The Company has 40,976,458 shares of common stock issued and outstanding as of the date of this prospectus. Pursuant to this offering the Company is registering for resale 10,000,000 shares of its common stock at a fixed price of $2.50 per share for the duration of the offering. The Company is also registering additional 916,458 shares of its common stock for the resale of Selling Shareholders at the fixed price of $2.50 per share for the duration of the offering.

 

There is no arrangement to address the possible effect of the offering on the price of the stock.

 

In connection with the Company’s selling efforts in the offering, none of the Company’s officers or directors will register as a broker-dealer pursuant to Section 15 of the Exchange Act, but rather they will rely upon the “safe harbor” provisions of SEC Rule 3a4-1, promulgated under the Securities Exchange Act of 1934, as amended (the “Exchange Act”).

 

Generally speaking, Rule 3a4-1 provides an exemption from the broker-dealer registration requirements of the Exchange Act for persons associated with an issuer that participate in an offering of the issuer’s securities. None of the Company’s officers or directors are subject to any statutory disqualification, as that term is defined in Section 3(a)(39) of the Exchange Act. None of the Company’s officers or directors will be compensated in connection with their participation in the offering by the payment of commissions or other remuneration based either directly or indirectly on transactions in our securities. None of our officers and directors are now, or have they been within the past 12 months, a broker or dealer, and they are not, nor have they been within the past 12 months, an associated person of a broker or dealer.
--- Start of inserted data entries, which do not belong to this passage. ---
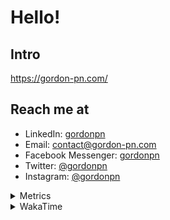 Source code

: # Hello!

## Intro

<https://gordon-pn.com/>

## Reach me at

- LinkedIn: [gordonpn](https://www.linkedin.com/in/gordonpn/)
- Email: [contact@gordon-pn.com](mailto:contact@gordon-pn.com)
- Facebook Messenger: [gordonpn](https://www.messenger.com/t/Gordonpn)
- Twitter: [@gordonpn](https://twitter.com/Gordonpn)
- Instagram: [@gordonpn](https://www.instagram.com/gordonpn/)

<details>
  <summary>Metrics</summary>

  <img align="center" src="https://github.com/gordonpn/gordonpn/blob/master/github-metrics.svg" alt="GitHub Metrics">

</details>

<details>
  <summary>WakaTime</summary>

  <!--START_SECTION:waka-->
📊 **This Week I Spent My Time On** 

```text
💬 Programming Languages: 
Other                    16 hrs 36 mins      ███████████░░░░░░░░░░░░░░   44.22 % 
Java                     11 hrs 7 mins       ███████░░░░░░░░░░░░░░░░░░   29.63 % 
Brazil Dependency Config 3 hrs 31 mins       ██░░░░░░░░░░░░░░░░░░░░░░░   09.36 % 
JavaScript               2 hrs 47 mins       ██░░░░░░░░░░░░░░░░░░░░░░░   07.45 % 
CSS                      2 hrs 1 min         █░░░░░░░░░░░░░░░░░░░░░░░░   05.38 % 

🔥 Editors: 
Chrome                   16 hrs 41 mins      ███████████░░░░░░░░░░░░░░   44.42 % 
IntelliJ IDEA            7 hrs 16 mins       █████░░░░░░░░░░░░░░░░░░░░   19.35 % 
iTerm2                   6 hrs 20 mins       ████░░░░░░░░░░░░░░░░░░░░░   16.90 % 
Slack                    3 hrs 9 mins        ██░░░░░░░░░░░░░░░░░░░░░░░   08.41 % 
VS Code                  1 hr 31 mins        █░░░░░░░░░░░░░░░░░░░░░░░░   04.07 % 
```


 Last Updated on 08/04/2025 16:29:14 UTC
<!--END_SECTION:waka-->
</details>
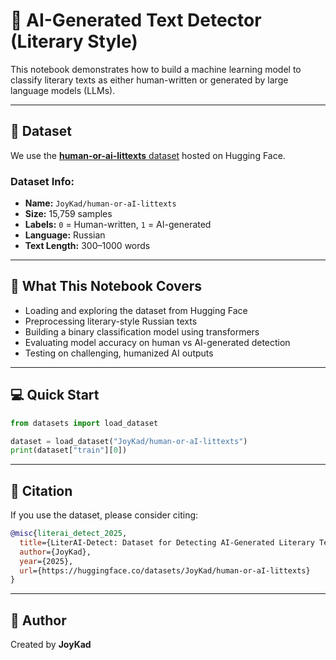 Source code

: # 🧠 AI-Generated Text Detector (Literary Style)

This notebook demonstrates how to build a machine learning model to classify literary texts as either human-written or generated by large language models (LLMs).

---

## 📂 Dataset

We use the [**human-or-ai-littexts** dataset](https://huggingface.co/datasets/JoyKad/human-or-aI-littexts) hosted on Hugging Face.

### Dataset Info:
- **Name:** `JoyKad/human-or-aI-littexts`
- **Size:** 15,759 samples
- **Labels:** `0` = Human-written, `1` = AI-generated
- **Language:** Russian
- **Text Length:** 300–1000 words

---

## 🚀 What This Notebook Covers

- Loading and exploring the dataset from Hugging Face
- Preprocessing literary-style Russian texts
- Building a binary classification model using transformers
- Evaluating model accuracy on human vs AI-generated detection
- Testing on challenging, humanized AI outputs

---

## 💻 Quick Start

```python
from datasets import load_dataset

dataset = load_dataset("JoyKad/human-or-aI-littexts")
print(dataset["train"][0])
```

---

## 📘 Citation

If you use the dataset, please consider citing:

```bibtex
@misc{literai_detect_2025,
  title={LiterAI-Detect: Dataset for Detecting AI-Generated Literary Texts},
  author={JoyKad},
  year={2025},
  url={https://huggingface.co/datasets/JoyKad/human-or-aI-littexts}
}
```

---

## 📝 Author

Created by **JoyKad**  
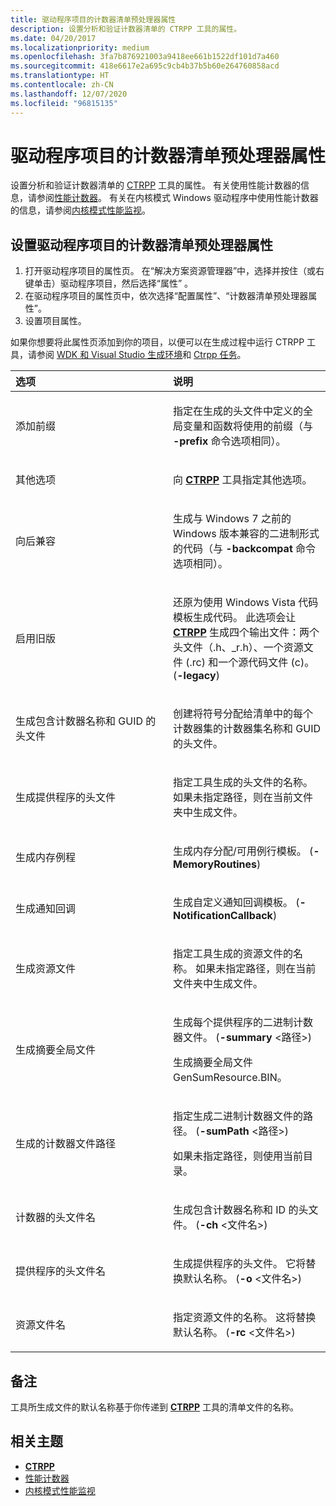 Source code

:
 ```yaml
---
title: 驱动程序项目的计数器清单预处理器属性
description: 设置分析和验证计数器清单的 CTRPP 工具的属性。
ms.date: 04/20/2017
ms.localizationpriority: medium
ms.openlocfilehash: 3fa7b876921003a9418ee661b1522df101d7a460
ms.sourcegitcommit: 418e6617e2a695c9cb4b37b5b60e264760858acd
ms.translationtype: HT
ms.contentlocale: zh-CN
ms.lasthandoff: 12/07/2020
ms.locfileid: "96815135"
---
```

# <a name="counters-manifest-preprocessor-properties-for-driver-projects"></a>驱动程序项目的计数器清单预处理器属性

设置分析和验证计数器清单的 [CTRPP](/windows/desktop/PerfCtrs/ctrpp) 工具的属性。 有关使用性能计数器的信息，请参阅[性能计数器](/windows/desktop/PerfCtrs/performance-counters-portal)。 有关在内核模式 Windows 驱动程序中使用性能计数器的信息，请参阅[内核模式性能监视](../devtest/kernel-mode-performance-monitoring.md)。

## <a name="span-idsetting_the_counters_manifest_preprocessor_properties_for_driver_projectsspanspan-idsetting_the_counters_manifest_preprocessor_properties_for_driver_projectsspanspan-idsetting_the_counters_manifest_preprocessor_properties_for_driver_projectsspansetting-the-counters-manifest-preprocessor-properties-for-driver-projects"></a><span id="Setting_the_Counters_Manifest_Preprocessor_properties_for_driver_projects"></span><span id="setting_the_counters_manifest_preprocessor_properties_for_driver_projects"></span><span id="SETTING_THE_COUNTERS_MANIFEST_PREPROCESSOR_PROPERTIES_FOR_DRIVER_PROJECTS"></span>设置驱动程序项目的计数器清单预处理器属性


1.  打开驱动程序项目的属性页。 在“解决方案资源管理器”中，选择并按住（或右键单击）驱动程序项目，然后选择“属性” 。
2.  在驱动程序项目的属性页中，依次选择“配置属性”、“计数器清单预处理器属性”。
3.  设置项目属性。

如果你想要将此属性页添加到你的项目，以便可以在生成过程中运行 CTRPP 工具，请参阅 [WDK 和 Visual Studio 生成环境](../devtest/wdk-and-visual-studio-build-environment.md)和 [Ctrpp 任务](../devtest/ctrpp-task.md)。

<table>
<colgroup>
<col width="50%" />
<col width="50%" />
</colgroup>
<thead>
<tr class="header">
<th align="left">选项</th>
<th align="left">说明</th>
</tr>
</thead>
<tbody>
<tr class="odd">
<td align="left"><p><span id="Add_Prefix"></span><span id="add_prefix"></span><span id="ADD_PREFIX"></span>添加前缀</p></td>
<td align="left"><p>指定在生成的头文件中定义的全局变量和函数将使用的前缀（与 <strong>-prefix</strong> 命令选项相同）。</p></td>
</tr>
<tr class="even">
<td align="left"><p><span id="Additional_Options"></span><span id="additional_options"></span><span id="ADDITIONAL_OPTIONS"></span>其他选项</p></td>
<td align="left"><p>向 <a href="/windows/desktop/PerfCtrs/ctrpp" data-raw-source="[&lt;strong&gt;CTRPP&lt;/strong&gt;](/windows/desktop/PerfCtrs/ctrpp)"><strong>CTRPP</strong></a> 工具指定其他选项。</p></td>
</tr>
<tr class="odd">
<td align="left"><p><span id="Backward_Compatibility"></span><span id="backward_compatibility"></span><span id="BACKWARD_COMPATIBILITY"></span>向后兼容</p></td>
<td align="left"><p>生成与 Windows 7 之前的 Windows 版本兼容的二进制形式的代码（与 <strong>-backcompat</strong> 命令选项相同）。</p></td>
</tr>
<tr class="even">
<td align="left"><p><span id="Enable_Legacy"></span><span id="enable_legacy"></span><span id="ENABLE_LEGACY"></span>启用旧版</p></td>
<td align="left"><p>还原为使用 Windows Vista 代码模板生成代码。 此选项会让 <a href="/windows/desktop/PerfCtrs/ctrpp" data-raw-source="[&lt;strong&gt;CTRPP&lt;/strong&gt;](/windows/desktop/PerfCtrs/ctrpp)"><strong>CTRPP</strong></a> 生成四个输出文件：两个头文件（.h、_r.h）、一个资源文件 (.rc) 和一个源代码文件 (c)。 (<strong>-legacy</strong>)</p></td>
</tr>
<tr class="odd">
<td align="left"><p><span id="Generate_header_file_for_containing_counter_names_and_GUIDs"></span><span id="generate_header_file_for_containing_counter_names_and_guids"></span><span id="GENERATE_HEADER_FILE_FOR_CONTAINING_COUNTER_NAMES_AND_GUIDS"></span>生成包含计数器名称和 GUID 的头文件</p></td>
<td align="left"><p>创建将符号分配给清单中的每个计数器集的计数器集名称和 GUID 的头文件。</p></td>
</tr>
<tr class="even">
<td align="left"><p><span id="Generate_header_file_for_provider"></span><span id="generate_header_file_for_provider"></span><span id="GENERATE_HEADER_FILE_FOR_PROVIDER"></span>生成提供程序的头文件</p></td>
<td align="left"><p>指定工具生成的头文件的名称。 如果未指定路径，则在当前文件夹中生成文件。</p></td>
</tr>
<tr class="odd">
<td align="left"><p><span id="Generate_Memory_Routines"></span><span id="generate_memory_routines"></span><span id="GENERATE_MEMORY_ROUTINES"></span>生成内存例程</p></td>
<td align="left"><p>生成内存分配/可用例行模板。 (<strong>-MemoryRoutines</strong>)</p></td>
</tr>
<tr class="even">
<td align="left"><p><span id="Generate_Notification_Callback"></span><span id="generate_notification_callback"></span><span id="GENERATE_NOTIFICATION_CALLBACK"></span>生成通知回调</p></td>
<td align="left"><p>生成自定义通知回调模板。 (<strong>-NotificationCallback</strong>)</p></td>
</tr>
<tr class="odd">
<td align="left"><p><span id="Generate_resource_file"></span><span id="generate_resource_file"></span><span id="GENERATE_RESOURCE_FILE"></span>生成资源文件</p></td>
<td align="left"><p>指定工具生成的资源文件的名称。 如果未指定路径，则在当前文件夹中生成文件。</p></td>
</tr>
<tr class="even">
<td align="left"><p><span id="Generate_Summary_Global_File"></span><span id="generate_summary_global_file"></span><span id="GENERATE_SUMMARY_GLOBAL_FILE"></span>生成摘要全局文件</p></td>
<td align="left"><p>生成每个提供程序的二进制计数器文件。 (<strong>-summary</strong> <路径>)</p>
<p>生成摘要全局文件 GenSumResource.BIN。</p></td>
</tr>
<tr class="odd">
<td align="left"><p><span id="Generated_Counter_Files_Path"></span><span id="generated_counter_files_path"></span><span id="GENERATED_COUNTER_FILES_PATH"></span>生成的计数器文件路径</p></td>
<td align="left"><p>指定生成二进制计数器文件的路径。 (<strong>-sumPath</strong> <路径>)</p>
<p>如果未指定路径，则使用当前目录。</p></td>
</tr>
<tr class="even">
<td align="left"><p><span id="Header_File_Name_For_Counter"></span><span id="header_file_name_for_counter"></span><span id="HEADER_FILE_NAME_FOR_COUNTER"></span>计数器的头文件名</p></td>
<td align="left"><p>生成包含计数器名称和 ID 的头文件。 (<strong>-ch</strong> <文件名>)</p></td>
</tr>
<tr class="odd">
<td align="left"><p><span id="Header_FileName_For_Provider"></span><span id="header_filename_for_provider"></span><span id="HEADER_FILENAME_FOR_PROVIDER"></span>提供程序的头文件名</p></td>
<td align="left"><p>生成提供程序的头文件。 它将替换默认名称。 (<strong>-o</strong> <文件名>)</p></td>
</tr>
<tr class="even">
<td align="left"><p><span id="Resource_File_Name"></span><span id="resource_file_name"></span><span id="RESOURCE_FILE_NAME"></span>资源文件名</p></td>
<td align="left"><p>指定资源文件的名称。 这将替换默认名称。 (<strong>-rc</strong> <文件名>)</p></td>
</tr>
</tbody>
</table>

 

## <a name="span-idcommentspanspan-idcommentspanspan-idcommentspancomment"></a><span id="Comment"></span><span id="comment"></span><span id="COMMENT"></span>备注


工具所生成文件的默认名称基于你传递到 [**CTRPP**](/windows/desktop/PerfCtrs/ctrpp) 工具的清单文件的名称。

## <a name="span-idrelated_topicsspanrelated-topics"></a><span id="related_topics"></span>相关主题


* [**CTRPP**](/windows/desktop/PerfCtrs/ctrpp)
* [性能计数器](/windows/desktop/PerfCtrs/performance-counters-portal)
* [内核模式性能监视](../devtest/kernel-mode-performance-monitoring.md)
Upon the close of the offering, our officers and directors will continue to primarily perform substantial duties for the Company or on its behalf otherwise than in connection with transactions in securities. Our officers and directors will not participate in selling an offering of securities for any issuer more than once every 12 months other than in reliance on Exchange Act Rule 3a4-1(a)(4)(i) or (iii).

 

The Company will receive all proceeds from the sale of the 10,000,000 shares being offered on behalf of the Company itself. The proceeds from the 916,458 shares held by the Selling Shareholders, if sold, will not go to the Company, but will go to the shareholders directly. The price per share is fixed at $2.50 for the duration of this offering. Although our common stock is not listed on a public exchange or quoted over-the counter, we intend to seek to have our shares of common stock quoted on the OTC Marketplace. In order to be quoted on the OTC Marketplace a market maker must file an application on our behalf in order to make a market for our common stock. There can be no assurance that a market maker will not agree to file the necessary documents with FINRA, nor can there be any assurance that such an application for quotation will be approved. However, sales by the Company and selling shareholders must be made at the fixed price of $2.50 for the duration of this offering. The Company will not offer its shares for sale through underwriters, dealers, agents or anyone who may receive compensation in the form of underwriting discounts, concessions or commissions from the Company and/or the purchasers of the shares for whom they may act as agents. The shares of common stock sold by the Company and the selling shareholders may be occasionally sold in one or more transactions; all shares sold under this prospectus will be sold at a fixed price of $2.50 per share.

 

In order to comply with the applicable securities laws of certain states, the securities will be offered or sold in those states only if they have been registered or qualified for sale; an exemption from such registration or if qualification requirement is available and with which the Company has complied.

 

In addition, and without limiting the foregoing, the Company will be subject to applicable provisions, rules and regulations under the Exchange Act with regard to security transactions during the period of time when this Registration Statement is effective.

 

The Company will pay all expenses incidental to the registration of the shares (including registration pursuant to the securities laws of certain states), which we expect to be no more than $300,000. At this time the Company intends to primarily sell to non U.S. citizens outside of the United States.

 

Procedures for Subscribing To Shares Offered By the Company

 

If you decide to subscribe for any shares in this offering that are offered by the Company, you must

 

  - Execute and deliver a subscription agreement; and
  - Deliver a check or certified funds to us for acceptance or rejection.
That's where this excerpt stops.